In fact, you should prepare for far lower returns than you ever imagined…
A Massive Retirement Shortfall
The Research Affiliates study modeled risk and return forecasts for several mainstream investment portfolios and found a shocking result…
The probability of investors earning even a measly 5% annualized real return over the next decade are remote at best.
How bad is it?
A classic 60/40 portfolio of stocks and bonds has just a 0.2% chance of hitting the 5% target.
A more diversified typical public pension plan has only a 7% chance of achieving a 5% real return over the next decade.
And defined contribution retirement plans, the majority of which are 401(k)s, have only a 6% chance of achieving 5% returns.
What’s worse is these results didn’t factor in management fees or trading costs. So the actual returns are even worse.
Those are scary stats. But what’s the practical effect on those saving for retirement?
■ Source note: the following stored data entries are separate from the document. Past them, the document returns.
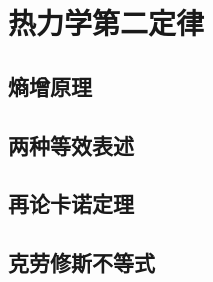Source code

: 

\section{热力学第二定律}\label{11-3}

\subsection{熵增原理}\label{11-3-1}

\subsection{两种等效表述}\label{11-3-2}

\subsection{再论卡诺定理}\label{11-3-3}

\subsection{克劳修斯不等式}\label{11-3-4}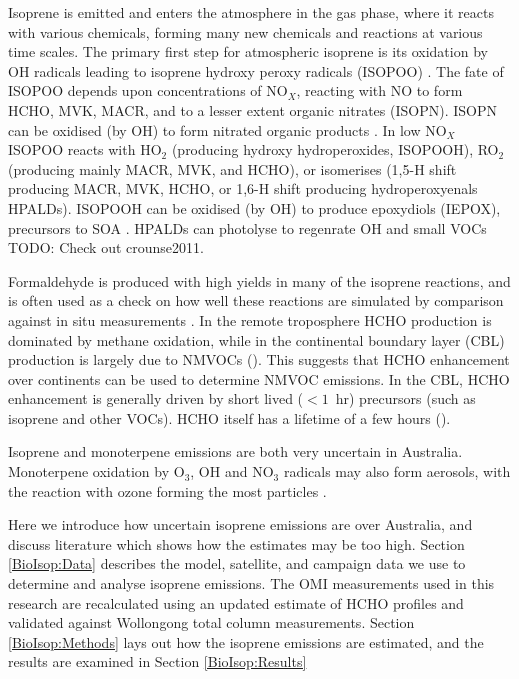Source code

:   Isoprene is emitted and enters the atmosphere in the gas phase, where it reacts with various chemicals, forming many new chemicals and reactions at various time scales.
  The primary first step for atmospheric isoprene is its oxidation by OH radicals leading to isoprene hydroxy peroxy radicals (ISOPOO) \citep{Wolfe2016,Marvin2017}.
  The fate of ISOPOO depends upon concentrations of NO$_X$, reacting with NO to form HCHO, MVK, MACR, and to a lesser extent organic nitrates (ISOPN).
  ISOPN can be oxidised (by OH) to form nitrated organic products \citep{Paulot2009a}.
  In low NO$_X$ ISOPOO reacts with HO$_2$ (producing hydroxy hydroperoxides, ISOPOOH), RO$_2$ (producing mainly MACR, MVK, and HCHO), or isomerises (1,5-H shift producing MACR, MVK, HCHO, or 1,6-H shift producing hydroperoxyenals HPALDs). 
  ISOPOOH can be oxidised (by OH) to produce epoxydiols (IEPOX), precursors to SOA \citep{Paulot2009b}. 
  HPALDs can photolyse to regenrate OH and small VOCs \citep{Crounse2011, Wolfe2012, Peeters2014} TODO: Check out crounse2011.
  
  Formaldehyde is produced with high yields in many of the isoprene reactions, and is often used as a check on how well these reactions are simulated by comparison against in situ measurements \citep{Marvin2017}.
  In the remote troposphere HCHO production is dominated by methane oxidation, while in the continental boundary layer (CBL) production is largely due to NMVOCs (\cite{Abbot2003, Kefauver2014}).
  This suggests that HCHO enhancement over continents can be used to determine NMVOC emissions.
  In the CBL, HCHO enhancement is generally driven by short lived ($<1$~hr) precursors (such as isoprene and other VOCs).
  HCHO itself has a lifetime of a few hours (\cite{Kefauver2014}).
  
  Isoprene and monoterpene emissions are both very uncertain in Australia.
  Monoterpene oxidation by O$_3$, OH and NO$_3$ radicals may also form aerosols, with the reaction with ozone forming the most particles \citep{Kanakidou2005}.
  
  Here we introduce how uncertain isoprene emissions are over Australia, and discuss literature which shows how the estimates may be too high.
  Section \ref{BioIsop:Data} describes the model, satellite, and campaign data we use to determine and analyse isoprene emissions.
  The OMI measurements used in this research are recalculated using an updated estimate of HCHO profiles and validated against Wollongong total column measurements.
  Section \ref{BioIsop:Methods} lays out how the isoprene emissions are estimated, and the results are examined in Section \ref{BioIsop:Results}
  
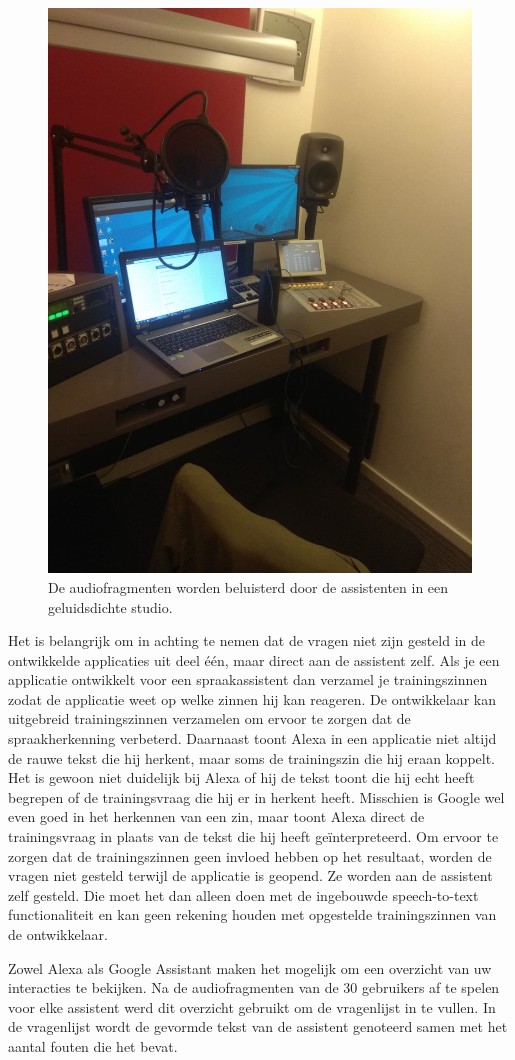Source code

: \begin{figure}[h]
    \includegraphics[width=0.7\linewidth]{img/proefafname3}
    \caption{De audiofragmenten worden beluisterd door de assistenten in een geluidsdichte studio.}
    \label{fig:proefafname2}
\end{figure}

Het is belangrijk om in achting te nemen dat de vragen niet zijn gesteld in de ontwikkelde applicaties uit deel één, maar direct aan de assistent zelf. Als je een applicatie ontwikkelt voor een spraakassistent dan verzamel je trainingszinnen zodat de applicatie weet op welke zinnen hij kan reageren. De ontwikkelaar kan uitgebreid trainingszinnen verzamelen om ervoor te zorgen dat de spraakherkenning verbeterd. Daarnaast toont Alexa in een applicatie niet altijd de rauwe tekst die hij herkent, maar soms de trainingszin die hij eraan koppelt. Het is gewoon niet duidelijk bij Alexa of hij de tekst toont die hij echt heeft begrepen of de trainingsvraag die hij er in herkent heeft. Misschien is Google wel even goed in het herkennen van een zin, maar toont Alexa direct de trainingsvraag in plaats van de tekst die hij heeft geïnterpreteerd. Om ervoor te zorgen dat de trainingszinnen geen invloed hebben op het resultaat, worden de vragen niet gesteld terwijl de applicatie is geopend. Ze worden aan de assistent zelf gesteld. Die moet het dan alleen doen met de ingebouwde speech-to-text functionaliteit en kan geen rekening houden met opgestelde trainingszinnen van de ontwikkelaar.

Zowel Alexa als Google Assistant maken het mogelijk om een overzicht van uw interacties te bekijken. Na de audiofragmenten van de 30 gebruikers af te spelen voor elke assistent werd dit overzicht gebruikt om de vragenlijst in te vullen. In de vragenlijst wordt de gevormde tekst van de assistent genoteerd samen met het aantal fouten die het bevat.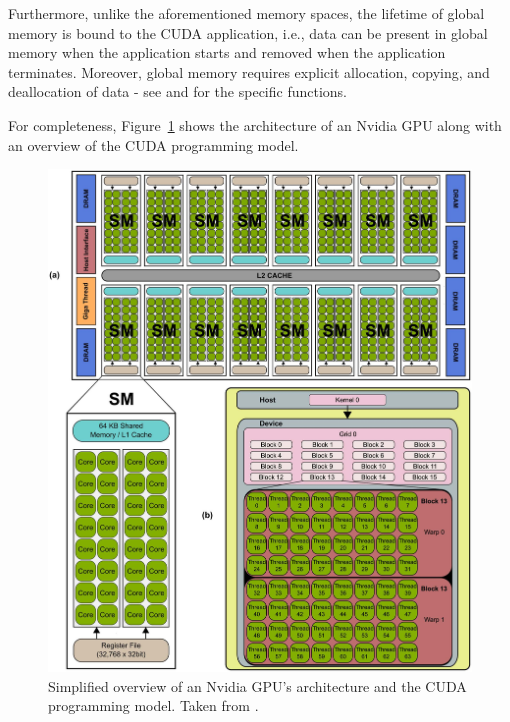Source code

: Furthermore, unlike the aforementioned memory spaces, the lifetime of global memory is bound to the CUDA application, i.e., data can be present in global memory when the application starts and removed when the application terminates.
Moreover, global memory requires explicit allocation, copying, and deallocation of data - see  \cite{Cejka2022} and  \cite{NVIDIADecember2022} for the specific functions.

For completeness, Figure~\ref{Figure:theory->CUDA->memory-management->nvidia-gpu-architecture-and-cuda-structures} shows the architecture of an Nvidia GPU along with an overview of the CUDA programming model.

\begin{figure}[ht!]
	\centering
	\includegraphics[width=\textwidth, keepaspectratio]{images/ch01/nvidia_gpu_architecture_and_cuda_structures.png}
	\caption{Simplified overview of an Nvidia GPU's architecture and the CUDA programming model.
		Taken from  \cite{Hernandez2015}.
	}
	\label{Figure:theory->CUDA->memory-management->nvidia-gpu-architecture-and-cuda-structures}
\end{figure}

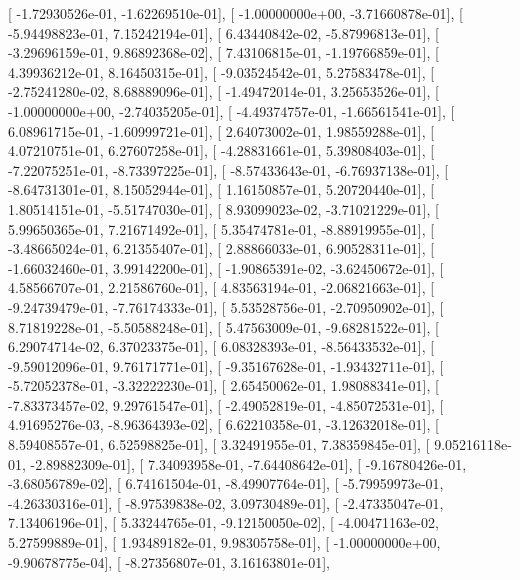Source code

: \documentclass{article}
\begin{document}
       [ -1.72930526e-01,  -1.62269510e-01],
       [ -1.00000000e+00,  -3.71660878e-01],
       [ -5.94498823e-01,   7.15242194e-01],
       [  6.43440842e-02,  -5.87996813e-01],
       [ -3.29696159e-01,   9.86892368e-02],
       [  7.43106815e-01,  -1.19766859e-01],
       [  4.39936212e-01,   8.16450315e-01],
       [ -9.03524542e-01,   5.27583478e-01],
       [ -2.75241280e-02,   8.68889096e-01],
       [ -1.49472014e-01,   3.25653526e-01],
       [ -1.00000000e+00,  -2.74035205e-01],
       [ -4.49374757e-01,  -1.66561541e-01],
       [  6.08961715e-01,  -1.60999721e-01],
       [  2.64073002e-01,   1.98559288e-01],
       [  4.07210751e-01,   6.27607258e-01],
       [ -4.28831661e-01,   5.39808403e-01],
       [ -7.22075251e-01,  -8.73397225e-01],
       [ -8.57433643e-01,  -6.76937138e-01],
       [ -8.64731301e-01,   8.15052944e-01],
       [  1.16150857e-01,   5.20720440e-01],
       [  1.80514151e-01,  -5.51747030e-01],
       [  8.93099023e-02,  -3.71021229e-01],
       [  5.99650365e-01,   7.21671492e-01],
       [  5.35474781e-01,  -8.88919955e-01],
       [ -3.48665024e-01,   6.21355407e-01],
       [  2.88866033e-01,   6.90528311e-01],
       [ -1.66032460e-01,   3.99142200e-01],
       [ -1.90865391e-02,  -3.62450672e-01],
       [  4.58566707e-01,   2.21586760e-01],
       [  4.83563194e-01,  -2.06821663e-01],
       [ -9.24739479e-01,  -7.76174333e-01],
       [  5.53528756e-01,  -2.70950902e-01],
       [  8.71819228e-01,  -5.50588248e-01],
       [  5.47563009e-01,  -9.68281522e-01],
       [  6.29074714e-02,   6.37023375e-01],
       [  6.08328393e-01,  -8.56433532e-01],
       [ -9.59012096e-01,   9.76171771e-01],
       [ -9.35167628e-01,  -1.93432711e-01],
       [ -5.72052378e-01,  -3.32222230e-01],
       [  2.65450062e-01,   1.98088341e-01],
       [ -7.83373457e-02,   9.29761547e-01],
       [ -2.49052819e-01,  -4.85072531e-01],
       [  4.91695276e-03,  -8.96364393e-02],
       [  6.62210358e-01,  -3.12632018e-01],
       [  8.59408557e-01,   6.52598825e-01],
       [  3.32491955e-01,   7.38359845e-01],
       [  9.05216118e-01,  -2.89882309e-01],
       [  7.34093958e-01,  -7.64408642e-01],
       [ -9.16780426e-01,  -3.68056789e-02],
       [  6.74161504e-01,  -8.49907764e-01],
       [ -5.79959973e-01,  -4.26330316e-01],
       [ -8.97539838e-02,   3.09730489e-01],
       [ -2.47335047e-01,   7.13406196e-01],
       [  5.33244765e-01,  -9.12150050e-02],
       [ -4.00471163e-02,   5.27599889e-01],
       [  1.93489182e-01,   9.98305758e-01],
       [ -1.00000000e+00,  -9.90678775e-04],
       [ -8.27356807e-01,   3.16163801e-01],
\end{document}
Here’s John West, co-author of the study:
“If the retirement calculators say we’ll make 6 percent or 7 percent, and people saved based on that but only make 3 percent, they’re going to have a massive shortfall. They’ll have to work longer or retire with a substantially different standard of living than they thought they would have.”
Are you prepared for that?
It’s Time to Act
Look, there’s no guarantee that this study is going to prove correct. Nobody can predict the future with certainty.
But there’s a powerful factor working in its favor. It’s called “reversion to the mean.”
Historically, prices and returns eventually move back to their mean, or average. So periods of particularly good market returns tend to be followed by particularly bad returns. The reverse is also true.
Look at this way…
Since 2009, the S&P 500 has jumped 212%.
That’s roughly an average annual return of 16%, a lot higher than the historical average.
It’s likely we won’t see that kind of performance in the coming decade.
Sadly, most investors are overlooking this reality. They’re either willfully blind to it and hoping for this historic market run up to continue forever, with zero chance of it ever going down…
Or they believe they can close the performance gap by taking on more risk. But that exposes them to large drawdowns they may never recover from.
Either way, most investors saving for retirement aren’t prepared for what’s coming.
That’s why it’s more important than ever to adopt an investment philosophy like trend following, one that allows you to outperform conventional stock market returns while understanding your risk at all times.
As the data shows, you may not be able to retire without choosing the right kind of strategy. And you’re not going to find it with your broker, advisor or mutual fund manager.
The choice is yours. Your financial future is in your own hands.